(Dataset entries)
--- START ---
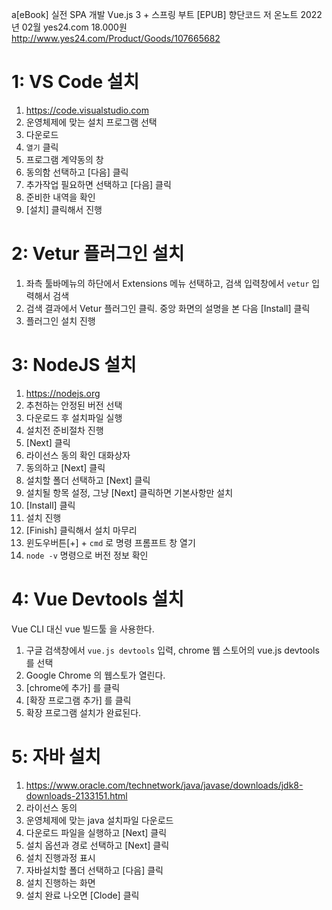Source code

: a[eBook] 실전 SPA 개발 Vue.js 3 + 스프링 부트
[EPUB] 향단코드 저 온노트 2022년 02월 yes24.com 18.000원
http://www.yes24.com/Product/Goods/107665682


# 1: VS Code 설치

1. https://code.visualstudio.com
2. 운영체제에 맞는 설치 프로그램 선택
3. 다운로드
4. `열기` 클릭
5. 프로그램 계약동의 창
6. 동의함 선택하고 [다음] 클릭
7. 추가작업 필요하면 선택하고 [다음] 클릭
8. 준비한 내역을 확인
9. [설치] 클릭해서 진행

# 2: Vetur 플러그인 설치

1. 좌측 툴바메뉴의 하단에서 Extensions 메뉴 선택하고, 검색 입력창에서 `vetur` 입력해서 검색
2. 검색 결과에서 Vetur 플러그인 클릭. 중앙 화면의 설명을 본 다음 [Install] 클릭
3. 플러그인 설치 진행

# 3: NodeJS 설치

1. https://nodejs.org
2. 추천하는 안정된 버전 선택
3. 다운로드 후 설치파일 실행
4. 설치전 준비절차 진행
5. [Next] 클릭
6. 라이선스 동의 확인 대화상자
7. 동의하고 [Next] 클릭
8. 설치할 폴더 선택하고 [Next] 클릭
9. 설치될 항목 설정, 그냥 [Next] 클릭하면 기본사항만 설치
10. [Install] 클릭
11. 설치 진행
12. [Finish] 클릭해서 설치 마무리
13. 윈도우버튼[+] + `cmd` 로 명령 프롬프트 창 열기
14. `node -v` 명령으로 버전 정보 확인

# 4: Vue Devtools 설치

Vue CLI 대신 vue 빌드툴 을 사용한다.

1. 구글 검색창에서 `vue.js devtools` 입력, chrome 웹 스토어의 vue.js devtools 를 선택
2. Google Chrome 의 웹스토가 열린다.
3. [chrome에 추가] 를 클릭
4. [확장 프로그램 추가] 를 클릭
5. 확장 프로그램 설치가 완료된다.

# 5: 자바 설치

1. https://www.oracle.com/technetwork/java/javase/downloads/jdk8-downloads-2133151.html
2. 라이선스 동의
3. 운영체제에 맞는 java 설치파일 다운로드
4. 다운로드 파일을 실행하고 [Next] 클릭
5. 설치 옵션과 경로 선택하고 [Next] 클릭
6. 설치 진행과정 표시
7. 자바설치할 폴더 선택하고 [다음] 클릭
8. 설치 진행하는 화면
9. 설치 완료 나오면 [Clode] 클릭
--- END ---
● **EXERCISE INSTRUCTIONS**
All of the data, minus its pictures, should be repeated exactly.

● **RESPONSE AREA**
Source code

: a[eBook] 실전 SPA 개발 Vue.js 3 + 스프링 부트
[EPUB] 향단코드 저 온노트 2022년 02월 yes24.com 18.000원
http://www.yes24.com/Product/Goods/107665682


# 1: VS Code 설치

1. https://code.visualstudio.com
2. 운영체제에 맞는 설치 프로그램 선택
3. 다운로드
4. `열기` 클릭
5. 프로그램 계약동의 창
6. 동의함 선택하고 [다음] 클릭
7. 추가작업 필요하면 선택하고 [다음] 클릭
8. 준비한 내역을 확인
9. [설치] 클릭해서 진행

# 2: Vetur 플러그인 설치

1. 좌측 툴바메뉴의 하단에서 Extensions 메뉴 선택하고, 검색 입력창에서 `vetur` 입력해서 검색
2. 검색 결과에서 Vetur 플러그인 클릭. 중앙 화면의 설명을 본 다음 [Install] 클릭
3. 플러그인 설치 진행

# 3: NodeJS 설치

1. https://nodejs.org
2. 추천하는 안정된 버전 선택
3. 다운로드 후 설치파일 실행
4. 설치전 준비절차 진행
5. [Next] 클릭
6. 라이선스 동의 확인 대화상자
7. 동의하고 [Next] 클릭
8. 설치할 폴더 선택하고 [Next] 클릭
9. 설치될 항목 설정, 그냥 [Next] 클릭하면 기본사항만 설치
10. [Install] 클릭
11. 설치 진행
12. [Finish] 클릭해서 설치 마무리
13. 윈도우버튼[+] + `cmd` 로 명령 프롬프트 창 열기
14. `node -v` 명령으로 버전 정보 확인

# 4: Vue Devtools 설치

Vue CLI 대신 vue 빌드툴 을 사용한다.

1. 구글 검색창에서 `vue.js devtools` 입력, chrome 웹 스토어의 vue.js devtools 를 선택
2. Google Chrome 의 웹스토가 열린다.
3. [chrome에 추가] 를 클릭
4. [확장 프로그램 추가] 를 클릭
5. 확장 프로그램 설치가 완료된다.

# 5: 자바 설치

1. https://www.oracle.com/technetwork/java/javase/downloads/jdk8-downloads-2133151.html
2. 라이선스 동의
3. 운영체제에 맞는 java 설치파일 다운로드
4. 다운로드 파일을 실행하고 [Next] 클릭
5. 설치 옵션과 경로 선택하고 [Next] 클릭
6. 설치 진행과정 표시
7. 자바설치할 폴더 선택하고 [다음] 클릭
8. 설치 진행하는 화면
9. 설치 완료 나오면 [Clode] 클릭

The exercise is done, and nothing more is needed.